**WORK ORDER:** Nothing in the data should be altered when it is repeated in full.

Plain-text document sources
=== Section Start ===
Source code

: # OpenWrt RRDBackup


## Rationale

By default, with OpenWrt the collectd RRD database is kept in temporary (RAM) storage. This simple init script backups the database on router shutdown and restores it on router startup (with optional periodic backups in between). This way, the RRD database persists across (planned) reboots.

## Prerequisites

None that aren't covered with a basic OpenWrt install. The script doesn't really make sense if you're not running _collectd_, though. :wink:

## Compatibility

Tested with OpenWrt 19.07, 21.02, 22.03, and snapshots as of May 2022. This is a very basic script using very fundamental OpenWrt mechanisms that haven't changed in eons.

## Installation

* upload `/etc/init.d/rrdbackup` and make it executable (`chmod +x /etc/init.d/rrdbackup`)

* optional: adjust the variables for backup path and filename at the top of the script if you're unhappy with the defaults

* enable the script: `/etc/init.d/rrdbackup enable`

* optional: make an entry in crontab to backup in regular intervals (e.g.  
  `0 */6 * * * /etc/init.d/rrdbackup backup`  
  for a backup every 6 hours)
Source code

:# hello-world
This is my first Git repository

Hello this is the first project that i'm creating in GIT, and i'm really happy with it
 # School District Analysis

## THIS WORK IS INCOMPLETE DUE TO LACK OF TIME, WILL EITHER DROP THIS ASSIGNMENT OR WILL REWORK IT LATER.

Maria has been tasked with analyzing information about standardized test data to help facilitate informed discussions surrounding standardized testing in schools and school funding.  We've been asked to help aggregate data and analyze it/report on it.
=== Section End ===
**ANSWER BELOW:**
Source code

: # OpenWrt RRDBackup


## Rationale

By default, with OpenWrt the collectd RRD database is kept in temporary (RAM) storage. This simple init script backups the database on router shutdown and restores it on router startup (with optional periodic backups in between). This way, the RRD database persists across (planned) reboots.

## Prerequisites

None that aren't covered with a basic OpenWrt install. The script doesn't really make sense if you're not running _collectd_, though. :wink:

## Compatibility

Tested with OpenWrt 19.07, 21.02, 22.03, and snapshots as of May 2022. This is a very basic script using very fundamental OpenWrt mechanisms that haven't changed in eons.

## Installation

* upload `/etc/init.d/rrdbackup` and make it executable (`chmod +x /etc/init.d/rrdbackup`)

* optional: adjust the variables for backup path and filename at the top of the script if you're unhappy with the defaults

* enable the script: `/etc/init.d/rrdbackup enable`

* optional: make an entry in crontab to backup in regular intervals (e.g.  
  `0 */6 * * * /etc/init.d/rrdbackup backup`  
  for a backup every 6 hours)
Source code

:# hello-world
This is my first Git repository

Hello this is the first project that i'm creating in GIT, and i'm really happy with it
 # School District Analysis

## THIS WORK IS INCOMPLETE DUE TO LACK OF TIME, WILL EITHER DROP THIS ASSIGNMENT OR WILL REWORK IT LATER.

Maria has been tasked with analyzing information about standardized test data to help facilitate informed discussions surrounding standardized testing in schools and school funding.  We've been asked to help aggregate data and analyze it/report on it.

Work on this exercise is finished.